**To do**
Within the data below, find the string "check" and return each line where it occurs.

**Given information**

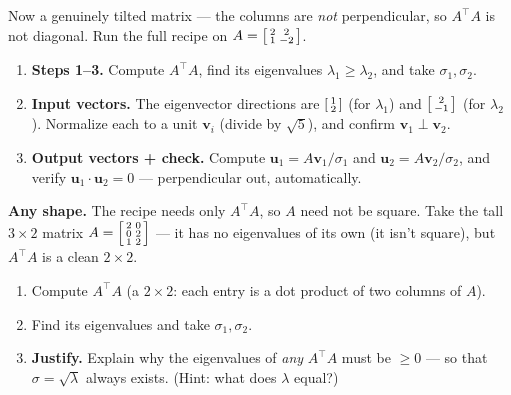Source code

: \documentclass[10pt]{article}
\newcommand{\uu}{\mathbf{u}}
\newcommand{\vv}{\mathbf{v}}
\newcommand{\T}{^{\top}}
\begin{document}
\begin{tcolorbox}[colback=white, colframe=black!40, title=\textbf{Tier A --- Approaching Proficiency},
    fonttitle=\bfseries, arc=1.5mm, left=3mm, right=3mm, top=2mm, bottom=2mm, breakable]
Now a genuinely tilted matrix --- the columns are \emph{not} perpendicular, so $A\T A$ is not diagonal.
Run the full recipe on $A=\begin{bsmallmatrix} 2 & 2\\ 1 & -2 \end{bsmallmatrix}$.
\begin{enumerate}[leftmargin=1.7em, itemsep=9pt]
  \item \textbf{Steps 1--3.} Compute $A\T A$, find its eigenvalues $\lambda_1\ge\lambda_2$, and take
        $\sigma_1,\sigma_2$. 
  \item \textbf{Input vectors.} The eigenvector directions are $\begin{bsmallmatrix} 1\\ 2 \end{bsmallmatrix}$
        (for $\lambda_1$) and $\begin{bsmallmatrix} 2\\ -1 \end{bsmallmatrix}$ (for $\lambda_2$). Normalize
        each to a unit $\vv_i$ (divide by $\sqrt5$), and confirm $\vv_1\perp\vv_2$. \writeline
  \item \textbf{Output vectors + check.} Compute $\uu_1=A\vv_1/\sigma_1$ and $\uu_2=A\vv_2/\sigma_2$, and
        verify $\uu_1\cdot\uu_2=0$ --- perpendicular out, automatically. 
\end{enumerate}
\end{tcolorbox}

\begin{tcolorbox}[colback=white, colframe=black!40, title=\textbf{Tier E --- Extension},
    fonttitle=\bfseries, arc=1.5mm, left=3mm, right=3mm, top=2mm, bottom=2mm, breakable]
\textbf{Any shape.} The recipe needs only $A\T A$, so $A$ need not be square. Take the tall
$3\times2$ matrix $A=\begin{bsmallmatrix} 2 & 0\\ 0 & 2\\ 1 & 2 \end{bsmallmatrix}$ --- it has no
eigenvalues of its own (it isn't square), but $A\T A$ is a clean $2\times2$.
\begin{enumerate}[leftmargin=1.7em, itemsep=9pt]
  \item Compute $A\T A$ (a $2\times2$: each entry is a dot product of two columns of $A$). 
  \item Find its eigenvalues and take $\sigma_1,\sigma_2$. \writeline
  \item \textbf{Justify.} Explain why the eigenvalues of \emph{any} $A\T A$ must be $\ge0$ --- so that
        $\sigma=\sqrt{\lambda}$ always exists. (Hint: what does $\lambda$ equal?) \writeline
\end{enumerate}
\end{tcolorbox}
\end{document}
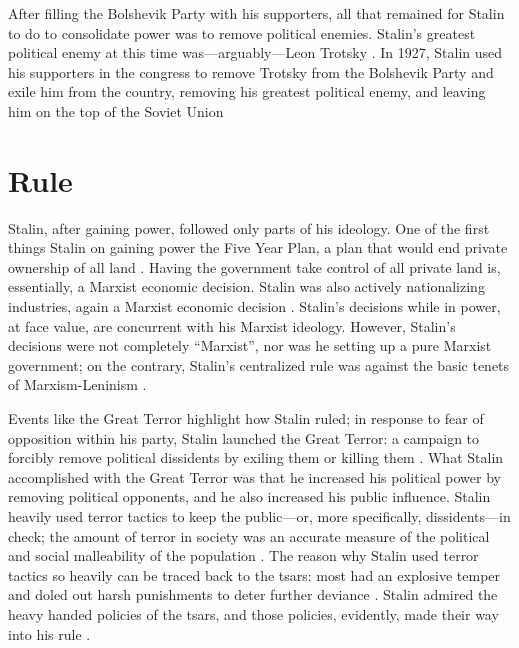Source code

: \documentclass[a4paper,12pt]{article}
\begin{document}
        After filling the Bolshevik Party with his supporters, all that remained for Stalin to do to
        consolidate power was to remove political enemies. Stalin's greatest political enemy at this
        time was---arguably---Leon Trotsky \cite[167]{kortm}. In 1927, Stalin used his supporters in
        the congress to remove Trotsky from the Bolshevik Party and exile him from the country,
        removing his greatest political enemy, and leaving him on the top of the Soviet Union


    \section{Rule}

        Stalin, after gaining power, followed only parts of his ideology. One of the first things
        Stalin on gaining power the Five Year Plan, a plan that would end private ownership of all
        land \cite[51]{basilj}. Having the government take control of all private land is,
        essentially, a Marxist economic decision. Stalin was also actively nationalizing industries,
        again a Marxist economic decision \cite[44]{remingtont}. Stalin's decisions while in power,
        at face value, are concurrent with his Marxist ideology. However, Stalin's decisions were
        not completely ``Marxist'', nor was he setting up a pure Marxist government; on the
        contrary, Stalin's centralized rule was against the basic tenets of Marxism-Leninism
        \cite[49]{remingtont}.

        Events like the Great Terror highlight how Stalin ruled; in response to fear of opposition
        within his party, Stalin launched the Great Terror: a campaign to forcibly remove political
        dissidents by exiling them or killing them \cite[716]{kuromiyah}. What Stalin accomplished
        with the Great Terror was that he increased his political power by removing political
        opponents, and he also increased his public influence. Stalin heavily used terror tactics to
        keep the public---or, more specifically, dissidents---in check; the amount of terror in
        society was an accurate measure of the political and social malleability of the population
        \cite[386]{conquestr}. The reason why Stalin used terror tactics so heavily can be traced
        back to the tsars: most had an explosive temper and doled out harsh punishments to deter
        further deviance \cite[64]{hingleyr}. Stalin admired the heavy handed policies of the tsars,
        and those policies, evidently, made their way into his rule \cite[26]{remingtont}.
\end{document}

**The answer**
  \item \textbf{Output vectors + check.} Compute $\uu_1=A\vv_1/\sigma_1$ and $\uu_2=A\vv_2/\sigma_2$, and
        keep the public---or, more specifically, dissidents---in check; the amount of terror in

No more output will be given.